Private Instance Methods

add_debug(node, message = "", &block) click to toggle source

Add debug event to debug array, if specified

@param [#display_path, to_s] node XML Node or string for showing context @param [String] message @yieldreturn [String] appended to message, to allow for lazy-evaulation of message

# File lib/rdf/rdfa/reader.rb, line 504
def add_debug(node, message = "", &block)
  add_processor_message(node, message, nil, &block)
end
add_error(node, message, process_class = RDF::RDFA.Error) click to toggle source
# File lib/rdf/rdfa/reader.rb, line 516
def add_error(node, message, process_class = RDF::RDFA.Error)
  add_processor_message(node, message, process_class)
end
add_info(node, message, process_class = RDF::RDFA.Info, &block) click to toggle source
# File lib/rdf/rdfa/reader.rb, line 508
def add_info(node, message, process_class = RDF::RDFA.Info, &block)
  add_processor_message(node, message, process_class, &block)
end
add_processor_message(node, message, process_class, &block) click to toggle source
# File lib/rdf/rdfa/reader.rb, line 520
def add_processor_message(node, message, process_class, &block)
  case process_class
  when RDF::RDFA.Error    then log_error(node_path(node), message, &block)
  when RDF::RDFA.Warning  then log_warn(node_path(node), message, &block)
  when RDF::RDFA.Info     then log_info(node_path(node), message, &block)
  else                         log_debug(node_path(node), message, &block)
  end
  process_class ||= RDF::RDFA.Info
  if @options[:processor_callback] || @options[:rdfagraph].include?(:processor)
    n = RDF::Node.new
    processor_statements = [
      RDF::Statement.new(n, RDF["type"], process_class, graph_name: RDF::RDFA.ProcessorGraph),
      RDF::Statement.new(n, RDF::URI("http://purl.org/dc/terms/description"), message, graph_name: RDF::RDFA.ProcessorGraph),
      RDF::Statement.new(n, RDF::URI("http://purl.org/dc/terms/date"), RDF::Literal::Date.new(DateTime.now), graph_name: RDF::RDFA.ProcessorGraph)
    ]
    processor_statements << RDF::Statement.new(n, RDF::RDFA.context, base_uri, graph_name: RDF::RDFA.ProcessorGraph) if base_uri
    if node.respond_to?(:path)
      nc = RDF::Node.new
      processor_statements += [
        RDF::Statement.new(n, RDF::RDFA.context, nc, graph_name: RDF::RDFA.ProcessorGraph),
        RDF::Statement.new(nc, RDF["type"], RDF::PTR.XPathPointer, graph_name: RDF::RDFA.ProcessorGraph),
        RDF::Statement.new(nc, RDF::PTR.expression, node.path, graph_name: RDF::RDFA.ProcessorGraph)
      ]
    end

    @repository.insert(*processor_statements)
    if cb = @options[:processor_callback]
      processor_statements.each {|s| cb.call(s)}
    end
  end
end
add_triple(node, subject, predicate, object, graph_name = nil) click to toggle source

add a statement, object can be literal or URI or bnode Yields {RDF::Statement} to the saved callback

@param [#display_path, to_s] node XML Node or string for showing context @param [RDF::Resource] subject the subject of the statement @param [RDF::URI] predicate the predicate of the statement @param [RDF::Value] object the object of the statement @param [RDF::Value] graph_name the graph name of the statement @raise [RDF::ReaderError] Checks parameter types and raises if they are incorrect if parsing mode is validate.

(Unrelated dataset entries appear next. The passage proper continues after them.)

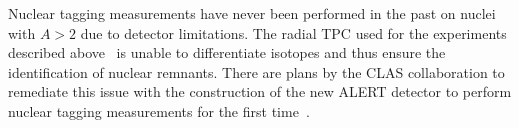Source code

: Nuclear tagging measurements have never been performed in the past
on nuclei with $A>2$ due to detector limitations. The radial TPC used 
for the experiments described above~\cite{Baillie:2011za}
is unable to differentiate isotopes and thus ensure the identification of 
nuclear remnants. There are plans by the CLAS collaboration to remediate this issue
with the construction of the new ALERT detector to perform nuclear tagging measurements 
for the first time~\cite{Armstrong:2017zqr,Armstrong:2017zcm}.

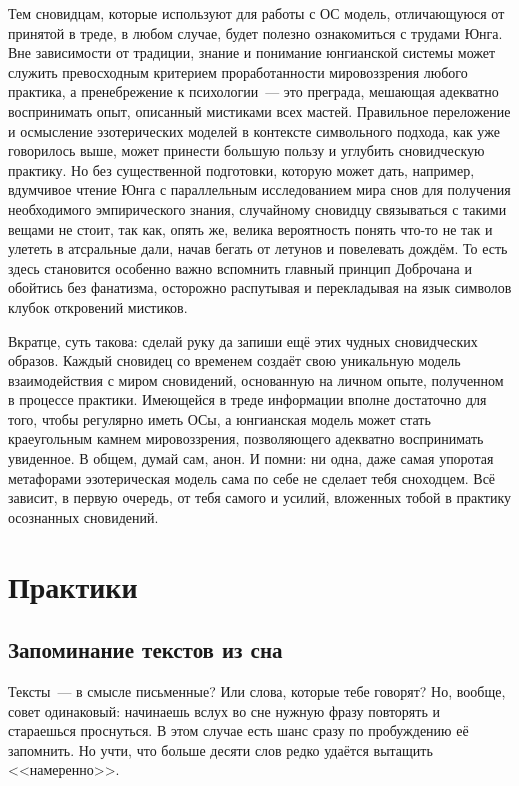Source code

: \documentclass[a5paper,12pt,twoside]{memoir}
\begin{document}
Тем сновидцам, которые используют для работы с ОС модель, отличающуюся от принятой в треде, в любом случае, будет полезно ознакомиться с трудами Юнга. Вне зависимости от традиции, знание и понимание юнгианской системы может служить превосходным критерием проработанности мировоззрения любого практика, а пренебрежение к психологии~--- это преграда, мешающая адекватно воспринимать опыт, описанный мистиками всех мастей. Правильное переложение и осмысление эзотерических моделей в контексте символьного подхода, как уже говорилось выше, может принести большую пользу и углубить сновидческую практику. Но без существенной подготовки, которую может дать, например, вдумчивое чтение Юнга с параллельным исследованием мира снов для получения необходимого эмпирического знания, случайному сновидцу связываться с такими вещами не стоит, так как, опять же, велика вероятность понять что-то не так и улететь в атсральные дали, начав бегать от летунов и повелевать дождём. То есть здесь становится особенно важно вспомнить главный принцип Доброчана и обойтись без фанатизма, осторожно распутывая и перекладывая на язык символов клубок откровений мистиков.

Вкратце, суть такова: сделай руку да запиши ещё этих чудных сновидческих образов. Каждый сновидец со временем создаёт свою уникальную модель взаимодействия с миром сновидений, основанную на личном опыте, полученном в процессе практики. Имеющейся в треде информации вполне достаточно для того, чтобы регулярно иметь ОСы, а юнгианская модель может стать краеугольным камнем мировоззрения, позволяющего адекватно воспринимать увиденное. В общем, думай сам, анон. И помни: ни одна, даже самая упоротая метафорами эзотерическая модель сама по себе не сделает тебя сноходцем. Всё зависит, в первую очередь, от тебя самого и усилий, вложенных тобой в практику осознанных сновидений.




\part{Практики}


\chapter{Запоминание текстов из сна}
Тексты~--- в смысле письменные? Или слова, которые тебе говорят? 
Но, вообще, совет одинаковый: начинаешь вслух во сне нужную фразу повторять и стараешься проснуться. В этом случае есть шанс сразу по пробуждению её запомнить. Но учти, что больше десяти слов редко удаётся вытащить <<намеренно>>. 
\end{document}
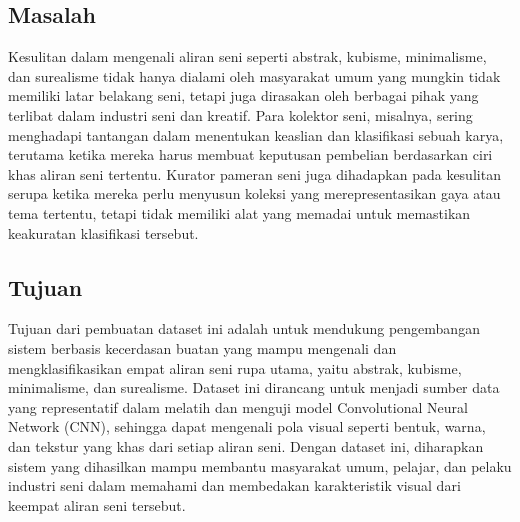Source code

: \documentclass[12pt,a4paper]{article}
\begin{document}
\subsection{Masalah}
\begin{adjustwidth}{3em}{0pt} 
\hspace{0.5cm} Kesulitan dalam mengenali aliran seni seperti abstrak, kubisme, minimalisme, dan surealisme tidak hanya dialami oleh masyarakat umum yang mungkin tidak memiliki latar belakang seni, tetapi juga dirasakan oleh berbagai pihak yang terlibat dalam industri seni dan kreatif. Para kolektor seni, misalnya, sering menghadapi tantangan dalam menentukan keaslian dan klasifikasi sebuah karya, terutama ketika mereka harus membuat keputusan pembelian berdasarkan ciri khas aliran seni tertentu. Kurator pameran seni juga dihadapkan pada kesulitan serupa ketika mereka perlu menyusun koleksi yang merepresentasikan gaya atau tema tertentu, tetapi tidak memiliki alat yang memadai untuk memastikan keakuratan klasifikasi tersebut. 
 \end{adjustwidth}

\subsection{Tujuan}
\begin{adjustwidth}{3em}{0pt} 
\hspace{0.5cm} Tujuan dari pembuatan dataset ini adalah untuk mendukung pengembangan sistem berbasis kecerdasan buatan yang mampu mengenali dan mengklasifikasikan empat aliran seni rupa utama, yaitu abstrak, kubisme, minimalisme, dan surealisme. Dataset ini dirancang untuk menjadi sumber data yang representatif dalam melatih dan menguji model Convolutional Neural Network (CNN), sehingga dapat mengenali pola visual seperti bentuk, warna, dan tekstur yang khas dari setiap aliran seni. Dengan dataset ini, diharapkan sistem yang dihasilkan mampu membantu masyarakat umum, pelajar, dan pelaku industri seni dalam memahami dan membedakan karakteristik visual dari keempat aliran seni tersebut.

\end{adjustwidth}


\end{document}
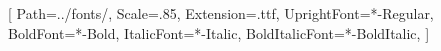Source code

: \usepackage{fontspec}

\setmonofont{JetBrainsMonoNL}[
    Path=../fonts/,
    Scale=.85,
    Extension=.ttf,
    UprightFont=*-Regular,
    BoldFont=*-Bold,
    ItalicFont=*-Italic,
    BoldItalicFont=*-BoldItalic,
]
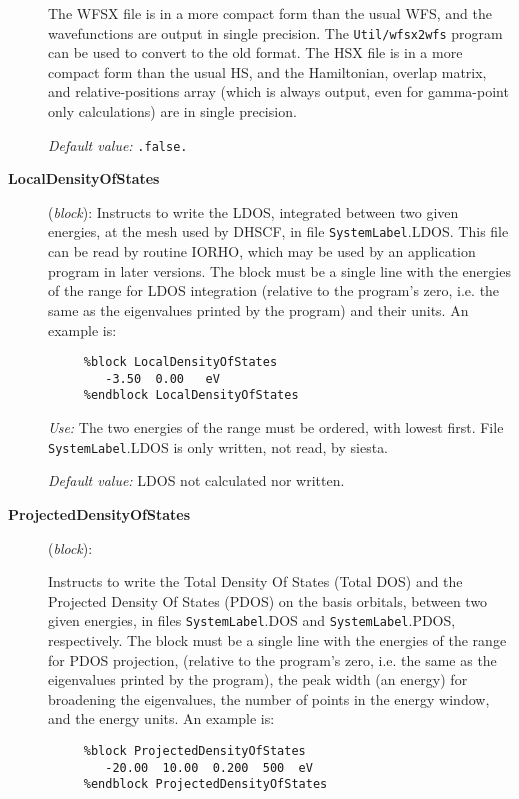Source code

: \documentclass[11pt]{article}
\begin{document}
\begin{description}
The WFSX file is in a more compact form than the usual WFS, and the
wavefunctions are output in single precision. The {\tt Util/wfsx2wfs}
program can be used to convert to the old format.
The HSX file is in a more compact form than the usual HS, and the
Hamiltonian, overlap matrix, and relative-positions array (which is
always output, even for gamma-point only calculations) are in
single precision.

{\it Default value:} {\tt .false.}
        
\item[{\bf LocalDensityOfStates}] ({\it block}): 
Instructs to write the LDOS, integrated between two given energies,
at the mesh used by DHSCF,
in file {\tt SystemLabel}.LDOS. This file can be read by routine IORHO,
which may be used by an application program in later versions.
The block must be a single line with the energies of the range for 
LDOS integration
(relative to the program's zero, i.e. the same as the eigenvalues
printed by the program) and their units.
An example is:

\begin{verbatim}
     %block LocalDensityOfStates
        -3.50  0.00   eV
     %endblock LocalDensityOfStates
\end{verbatim}

{\it Use:} The two energies of the range must be ordered,
with lowest first.
File {\tt SystemLabel}.LDOS is only written, not read, by siesta.

{\it Default value:} LDOS not calculated nor written.
        

\item[{\bf ProjectedDensityOfStates}] ({\it block}):

Instructs to write the Total Density Of States (Total DOS) and the 
Projected Density Of States (PDOS) on the basis orbitals,
between two given energies,
in files {\tt SystemLabel}.DOS and 
{\tt SystemLabel}.PDOS, respectively. 
The block must be a single line with the energies of the range for 
PDOS projection,
(relative to the program's zero, i.e. the same as the eigenvalues
printed by the program), the peak width (an energy) for broadening
the eigenvalues, the number of points in the energy window, 
and the energy units.
An example is:

\begin{verbatim}
     %block ProjectedDensityOfStates
        -20.00  10.00  0.200  500  eV
     %endblock ProjectedDensityOfStates
\end{verbatim}


\end{description}
\end{document}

# File lib/rdf/rdfa/reader.rb, line 562
def add_triple(node, subject, predicate, object, graph_name = nil)
  statement = RDF::Statement.new(subject, predicate, object)
  add_error(node, "statement #{RDF::NTriples.serialize(statement)} is invalid") unless statement.valid?
  if subject && predicate && object # Basic sanity checking
    add_info(node, "statement: #{RDF::NTriples.serialize(statement)}")
    repository << statement
  end
end
add_warning(node, message, process_class = RDF::RDFA.Warning) click to toggle source
# File lib/rdf/rdfa/reader.rb, line 512
def add_warning(node, message, process_class = RDF::RDFA.Warning)
  add_processor_message(node, message, process_class)
end
bnode(value = nil) click to toggle source

Keep track of allocated BNodes

# File lib/rdf/rdfa/reader.rb, line 489
def bnode(value = nil)
  @bnode_cache ||= {}
  @bnode_cache[value.to_s] ||= RDF::Node.new(value)
end
curie_to_resource_or_bnode(element, curie, uri_mappings, subject, restrictions) click to toggle source

From section 6. CURIE Syntax Definition

# File lib/rdf/rdfa/reader.rb, line 1468
def curie_to_resource_or_bnode(element, curie, uri_mappings, subject, restrictions)
  # URI mappings for CURIEs default to XHV, rather than the default doc namespace
  prefix, reference = curie.to_s.split(":", 2)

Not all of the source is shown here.